If so, please share.
I worked really hard on something that I thought was pretty darn good. Sent it off to someone I've been collaborating with for comments. He sent one sentence back. "How many ways do I have to tell you you're not funny?"
At least it's efficient.
This is a low ebb. I wish I were a drinker. This would be a really good night to throw back a fifth of whiskey and let the world go all blurry and fade away.
I wish I were one of them hardbody types so I could go out to a bar, find a girl, and not have to sleep alone tonight.
I wish I had more talent and drive and less capacity to feel the sting of failure. I wish I could just slip in with the crowd and be happy with that.

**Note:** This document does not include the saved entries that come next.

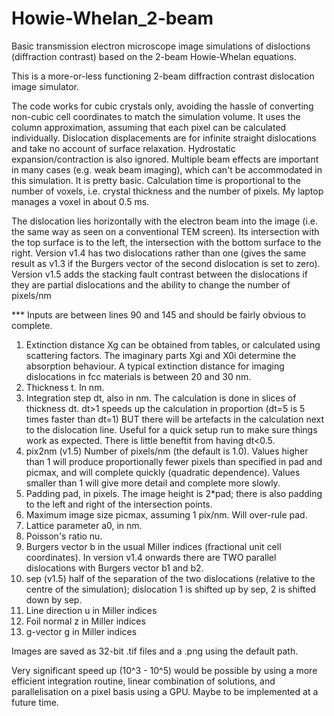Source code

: # Howie-Whelan_2-beam
Basic transmission electron microscope image simulations of disloctions (diffraction contrast) based on the 2-beam Howie-Whelan equations.

This is a more-or-less functioning 2-beam diffraction contrast dislocation image simulator.

The code works for cubic crystals only, avoiding the hassle of converting non-cubic cell coordinates to match the simulation volume.  It uses the column approximation, assuming that each pixel can be calculated individually.  Dislocation displacements are for infinite straight dislocations and take no account of surface relaxation. Hydrostatic expansion/contraction is also ignored.  Multiple beam effects are important in many cases (e.g. weak beam imaging), which can't be accommodated in this simulation.  It is pretty basic. Calculation time is proportional to the number of voxels, i.e. crystal thickness and the number of pixels. My laptop manages a voxel in about 0.5 ms.

The dislocation lies horizontally with the electron beam into the image (i.e. the same way as seen on a conventional TEM screen).  Its intersection with the top surface is to the left, the intersection with the bottom surface to the right.
Version v1.4 has two dislocations rather than one (gives the same result as v1.3 if the Burgers vector of the second dislocation is set to zero).  Version v1.5 adds the stacking fault contrast between the dislocations if they are partial dislocations and the ability to change the number of pixels/nm 


*** Inputs are between lines 90 and 145 and should be fairly obvious to complete.

1) Extinction distance Xg can be obtained from tables, or calculated using scattering factors.  The imaginary parts Xgi and X0i determine the absorption behaviour.  A typical extinction distance for imaging dislocations in fcc materials is between 20 and 30 nm.
2) Thickness t.  In nm.
3) Integration step dt, also in nm. The calculation is done in slices of thickness dt. dt>1 speeds up the calculation in proportion (dt=5 is 5 times faster than dt=1) BUT there will be artefacts in the calculation next to the dislocation line.  Useful for a quick setup run to make sure things work as expected.  There is little beneftit from having dt<0.5.
4) pix2nm (v1.5) Number of pixels/nm (the default is 1.0). Values higher than 1 will produce proportionally fewer pixels than specified in pad and picmax, and will complete quickly (quadratic dependence).  Values smaller than 1 will give more detail and complete more slowly. 
5) Padding pad, in pixels.  The image height is 2*pad; there is also padding to the left and right of the intersection points.
6) Maximum image size picmax, assuming 1 pix/nm.  Will over-rule pad.
7) Lattice parameter a0, in nm.
8) Poisson's ratio nu.
9) Burgers vector b in the usual Miller indices (fractional unit cell coordinates).  In version v1.4 onwards there are TWO parallel dislocations with Burgers vector b1 and b2.
10) sep (v1.5) half of the separation of the two dislocations (relative to the centre of the simulation); dislocation 1 is shifted up by sep, 2 is shifted down by sep.
11) Line direction u in Miller indices
12) Foil normal z in Miller indices
13) g-vector g in Miller indices

Images are saved as 32-bit .tif files and a .png using the default path.


Very significant speed up (10^3 - 10^5) would be possible by using a more efficient integration routine, linear combination of solutions, and parallelisation on a pixel basis using a GPU.  Maybe to be implemented at a future time.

Wish in one hand, shit in the other. See which one fills up first, right?
I'll be okay. I'll listen to pearl jam, watch some bad TV, eat some strawberries, go to sleep. Life will march on. I'll figure out how to go forward toward my goals because I have no other direction to go. Sideways doesn't fucking work, even if it was a good movie*.
But one of the real worries I have is what if these feelings never go away. My dad was a success by almost any standard and he still killed himself. I am his son. I get depressed just as easily. I won't end my life, I've seen what that does, but never being rid of this feeling? That's a harsh sentence in and of itself.
*Pinot Noir, bitches?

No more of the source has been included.